Modern CPUs execute instructions in nanoseconds. Main memory (DRAM) takes 60–100 nanoseconds to respond. Without cache, a CPU that can execute an instruction in 1 ns would spend 99 of every 100 nanoseconds waiting for memory. The CPU would be idle almost 99% of the time — a catastrophic waste of silicon.

Cache solves this by storing frequently accessed data in a small but extremely fast SRAM (Static RAM) that responds in 1–5 nanoseconds. The challenge: cache can only hold a small fraction of main memory.

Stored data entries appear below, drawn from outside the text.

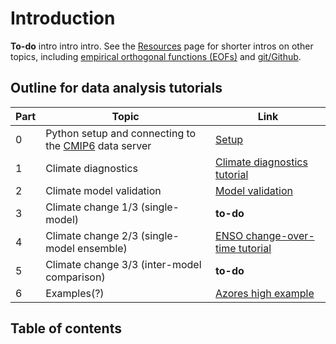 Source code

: # Introduction

**To-do** intro intro intro. See the [Resources](resources/resources.md) page for shorter intros on other topics, including [empirical orthogonal functions (EOFs)](resources/eofs.ipynb) and [git/Github](resources/git_basics.md).

## Outline for data analysis tutorials
Part | Topic | Link 
-- | -- | --
0 | Python setup and connecting to the [CMIP6](http://cmip6.whoi.edu) data server | [Setup](setup/setup.md)
1 | Climate diagnostics | [Climate diagnostics tutorial](data_analysis/overview.md)
2 | Climate model validation | [Model validation](assignments/assignment1.md)
3 | Climate change 1/3 (single-model) | **to-do** 
4 | Climate change 2/3 (single-model ensemble) | [ENSO change-over-time tutorial](tutorial_10-10/overview.md)
5 | Climate change 3/3 (inter-model comparison) | **to-do**
6 | Examples(?) | [Azores high example](tutorial_11-7/overview.md)


## Table of contents
```{tableofcontents}
```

Cache design is about predicting which data the CPU will need next, and keeping that data close.

Memory TypeTypical SizeAccess TimeCost per GBTechnology
Registers32 × 64-bit = 256 bytes~0.5 nsExtremely highFlip-flops
L1 Cache32–64 KB1–4 cycles (~1 ns)Very highSRAM
L2 Cache256 KB – 1 MB10–20 cycles (~5 ns)HighSRAM
L3 Cache4–32 MB30–50 cycles (~15 ns)ModerateSRAM
Main Memory (DRAM)4–64 GB100–200 cycles (~60 ns)LowDRAM
SSD256 GB – 4 TB~50 μsVery lowNAND Flash

2. Temporal and Spatial Locality

Cache works because real programs exhibit two forms of locality — patterns in how they access memory.

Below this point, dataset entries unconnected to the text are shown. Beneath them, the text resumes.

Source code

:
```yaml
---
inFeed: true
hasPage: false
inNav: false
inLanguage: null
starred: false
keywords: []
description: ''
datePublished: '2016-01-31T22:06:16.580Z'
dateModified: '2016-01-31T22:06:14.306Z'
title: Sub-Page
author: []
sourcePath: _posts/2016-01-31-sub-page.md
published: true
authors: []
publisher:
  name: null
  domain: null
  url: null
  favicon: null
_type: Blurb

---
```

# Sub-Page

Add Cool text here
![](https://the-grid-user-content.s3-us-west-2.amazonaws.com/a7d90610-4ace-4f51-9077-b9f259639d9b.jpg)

TypeDefinitionReal ExampleWhat Cache Does
Temporal LocalityA location accessed recently is likely to be accessed again soonA loop variable accessed in every iterationKeeps recently accessed blocks in cache (replacement policies)
Spatial LocalityLocations near a recently accessed location are likely to be accessed soonIterating through an array sequentiallyLoads entire blocks (multiple words) on a miss, not just one word

Block size (also called cache line size) directly exploits spatial locality — when any word in a block is accessed, the entire block is loaded into cache, bringing nearby words that are likely to be needed soon.

3. Cache Address Breakdown

Every memory access generates a physical address. The cache hardware splits this address into three fields to locate the relevant cache line.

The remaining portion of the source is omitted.